Bacterial infection in kidney transplant patients may pose a threat.
Nocardia, a pervasive bacterium found in soil and water rarely causes disease, but a new national review of Nocardia infection in people who have had a kidney transplant shows that when it occurs it most commonly causes pneumonia and brain abscess, and reminds their physicians to stay on the lookout for it, investigators warn.
Even though Nocardia rarely make healthy people sick, it affects people with compromised immune responses, like organ transplant patients or cancer patients, says Dr. Stephanie L. Baer, infectious disease physician at the Medical College of Georgia and chief of Infection Control and Epidemiology at the Charlie Norwood Veterans Affairs Medical Center in Augusta.
“Kidney transplant patients are at risk for all kinds of infections,” says Dr. Sandeep Padala, nephrologists at MCG and the Augusta University Health System.
U.S. Renal Data System, a national database that collects, analyses, and distributes information on end-stage renal disease in the United States, observed 203,233 kidney transplant recipients from 2001 to 2011. They studied nocardiosis-diagnosed transplant patients, as well as demographics and risk factors, and the reports were published in the Journal of Investigative Medicine.
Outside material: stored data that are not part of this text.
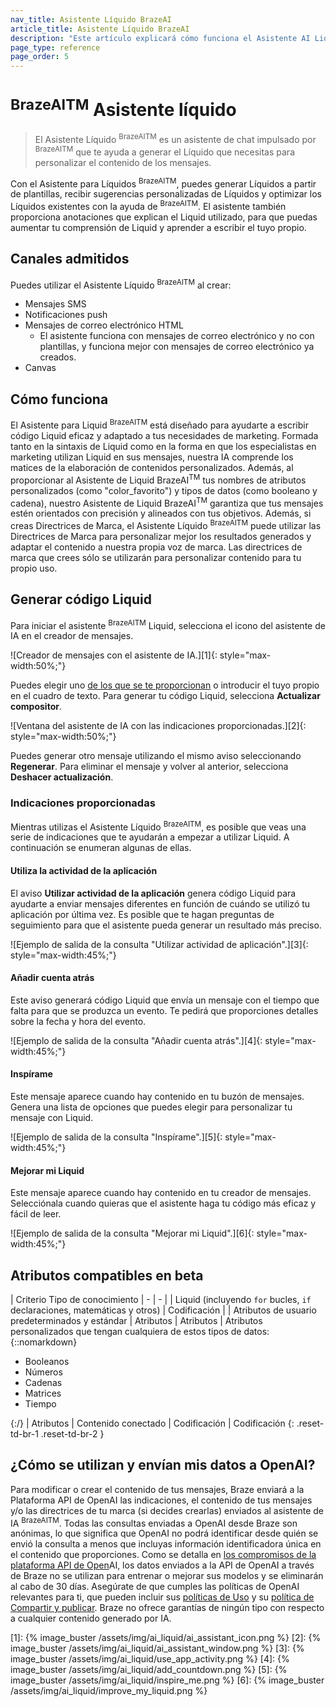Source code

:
 ```yaml
---
nav_title: Asistente Líquido BrazeAI
article_title: Asistente Líquido BrazeAI
description: "Este artículo explicará cómo funciona el Asistente AI Liquid y cómo puedes utilizarlo para generar fragmentos de código Liquid para tu mensajería."
page_type: reference
page_order: 5
---
```


# <sup>BrazeAITM</sup> Asistente líquido

> El Asistente Líquido <sup>BrazeAITM</sup> es un asistente de chat impulsado por <sup>BrazeAITM</sup> que te ayuda a generar el Líquido que necesitas para personalizar el contenido de los mensajes.

Con el Asistente para Líquidos <sup>BrazeAITM</sup>, puedes generar Líquidos a partir de plantillas, recibir sugerencias personalizadas de Líquidos y optimizar los Líquidos existentes con la ayuda de <sup>BrazeAITM</sup>. El asistente también proporciona anotaciones que explican el Liquid utilizado, para que puedas aumentar tu comprensión de Liquid y aprender a escribir el tuyo propio.

## Canales admitidos

Puedes utilizar el Asistente Líquido <sup>BrazeAITM</sup> al crear: 
- Mensajes SMS
- Notificaciones push
- Mensajes de correo electrónico HTML
    - El asistente funciona con mensajes de correo electrónico y no con plantillas, y funciona mejor con mensajes de correo electrónico ya creados.
- Canvas

## Cómo funciona

El Asistente para Liquid <sup>BrazeAITM</sup> está diseñado para ayudarte a escribir código Liquid eficaz y adaptado a tus necesidades de marketing. Formada tanto en la sintaxis de Liquid como en la forma en que los especialistas en marketing utilizan Liquid en sus mensajes, nuestra IA comprende los matices de la elaboración de contenidos personalizados. Además, al proporcionar al Asistente de Liquid BrazeAI<sup>TM</sup> tus nombres de atributos personalizados (como "color_favorito") y tipos de datos (como booleano y cadena), nuestro Asistente de Liquid BrazeAI<sup>TM</sup> garantiza que tus mensajes estén orientados con precisión y alineados con tus objetivos. Además, si creas Directrices de Marca, el Asistente Líquido <sup>BrazeAITM</sup> puede utilizar las Directrices de Marca para personalizar mejor los resultados generados y adaptar el contenido a nuestra propia voz de marca. Las directrices de marca que crees sólo se utilizarán para personalizar contenido para tu propio uso. 

## Generar código Liquid

Para iniciar el asistente <sup>BrazeAITM</sup> Liquid, selecciona el icono del asistente de IA en el creador de mensajes.

![Creador de mensajes con el asistente de IA.][1]{: style="max-width:50%;"}

Puedes elegir uno [de los que se te proporcionan](#provided-prompts) o introducir el tuyo propio en el cuadro de texto. Para generar tu código Liquid, selecciona **Actualizar compositor**.

![Ventana del asistente de IA con las indicaciones proporcionadas.][2]{: style="max-width:50%;"}
 
Puedes generar otro mensaje utilizando el mismo aviso seleccionando **Regenerar**. Para eliminar el mensaje y volver al anterior, selecciona **Deshacer actualización**.

### Indicaciones proporcionadas

Mientras utilizas el Asistente Líquido <sup>BrazeAITM</sup>, es posible que veas una serie de indicaciones que te ayudarán a empezar a utilizar Liquid. A continuación se enumeran algunas de ellas.

#### Utiliza la actividad de la aplicación

El aviso **Utilizar actividad de la aplicación** genera código Liquid para ayudarte a enviar mensajes diferentes en función de cuándo se utilizó tu aplicación por última vez. Es posible que te hagan preguntas de seguimiento para que el asistente pueda generar un resultado más preciso.

![Ejemplo de salida de la consulta "Utilizar actividad de aplicación".][3]{: style="max-width:45%;"}

#### Añadir cuenta atrás

Este aviso generará código Liquid que envía un mensaje con el tiempo que falta para que se produzca un evento. Te pedirá que proporciones detalles sobre la fecha y hora del evento.

![Ejemplo de salida de la consulta "Añadir cuenta atrás".][4]{: style="max-width:45%;"}

#### Inspírame

Este mensaje aparece cuando hay contenido en tu buzón de mensajes. Genera una lista de opciones que puedes elegir para personalizar tu mensaje con Liquid. 

![Ejemplo de salida de la consulta "Inspírame".][5]{: style="max-width:45%;"}

#### Mejorar mi Liquid

Este mensaje aparece cuando hay contenido en tu creador de mensajes. Selecciónala cuando quieras que el asistente haga tu código más eficaz y fácil de leer.

![Ejemplo de salida de la consulta "Mejorar mi Liquid".][6]{: style="max-width:45%;"}

## Atributos compatibles en beta

| Criterio Tipo de conocimiento
| - | - |
| Liquid (incluyendo `for` bucles, `if` declaraciones, matemáticas y otros) | Codificación |
| Atributos de usuario predeterminados y estándar | Atributos | Atributos
| Atributos personalizados que tengan cualquiera de estos tipos de datos: {::nomarkdown}<ul><li>Booleanos</li><li>Números</li><li>Cadenas</li><li>Matrices</li><li>Tiempo</li></ul>{:/} | Atributos
| Contenido conectado | Codificación | Codificación
{: .reset-td-br-1 .reset-td-br-2 }

## ¿Cómo se utilizan y envían mis datos a OpenAI?

Para modificar o crear el contenido de tus mensajes, Braze enviará a la Plataforma API de OpenAI las indicaciones, el contenido de tus mensajes y/o las directrices de tu marca (si decides crearlas) enviados al asistente de IA <sup>BrazeAITM</sup>. Todas las consultas enviadas a OpenAI desde Braze son anónimas, lo que significa que OpenAI no podrá identificar desde quién se envió la consulta a menos que incluyas información identificadora única en el contenido que proporciones. Como se detalla en [los compromisos de la plataforma API de Open](https://openai.com/policies/api-data-usage-policies)AI, los datos enviados a la API de OpenAI a través de Braze no se utilizan para entrenar o mejorar sus modelos y se eliminarán al cabo de 30 días. Asegúrate de que cumples las políticas de OpenAI relevantes para ti, que pueden incluir sus [políticas de Uso](https://openai.com/policies/usage-policies) y su [política de Compartir y publicar](https://openai.com/policies/sharing-publication-policy). Braze no ofrece garantías de ningún tipo con respecto a cualquier contenido generado por IA.

[1]: {% image_buster /assets/img/ai_liquid/ai_assistant_icon.png %}
[2]: {% image_buster /assets/img/ai_liquid/ai_assistant_window.png %}
[3]: {% image_buster /assets/img/ai_liquid/use_app_activity.png %}
[4]: {% image_buster /assets/img/ai_liquid/add_countdown.png %}
[5]: {% image_buster /assets/img/ai_liquid/inspire_me.png %}
[6]: {% image_buster /assets/img/ai_liquid/improve_my_liquid.png %}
They discovered 657 patients with a Nocardia infection, which is less than 1% of the total, or.32 percent. This is a lower percentage than previous, smaller studies.
“Being older, having a brain abscess, or being on specific immunosuppressant ended up translating to a higher risk of transplant rejection for these patients,” says corresponding author Baer. Older patients above 65 years, and the ones who received an organ from the deceased donor, were found to be a majority of the infected group. Out of all the medications to suppress immune in organ transplant patients, antithymocyte globulin, decreases the action of drivers of the immune system called T cells making them vulnerable when they develop brain abscess, to acquire nocardia infection.
Nearly 43% of all transplant patients have their transplanted organ fails, and this number rises to 67 percent when nocardia infection is present.
Heightened attention by patients and physicians alike decreased the chances of organ rejection, because of their previous experiences. Screening the patients for Nocardia becomes crucial especially when they experience a combination of brain abscess and pneumonia. The bacterium is not easily traceable and treatments with antibiotics may not work sometimes, in such cases, lung rinsing may be needed.
“It’s a very difficult organism to both diagnose and treat because it’s a higher-order bacteria; it’s more sophisticated than most bacteria,” Baer says. “It only likes to infect specific places in the body like the lungs and the brain and you have to use special stains to see it.”
Identifying the infection in the preventive stages is important as the medication to clear bacterial infection in transplant patients is more often toxic to the transplanted organ. People can get Nocardia in their lungs by breathing in dust or digging in the dirt when a finger is cut. The bacterium can also be found on medical equipment and enter a surgical wound after a procedure.
The brain is the most common site for disseminated infection, which means the infection has spread throughout the body, and up to 44% of patients with infection in the brain or spinal cord die. A weakened immune system raises the risk of infection, but it also raises the risk of infection-related death, according to the CDC.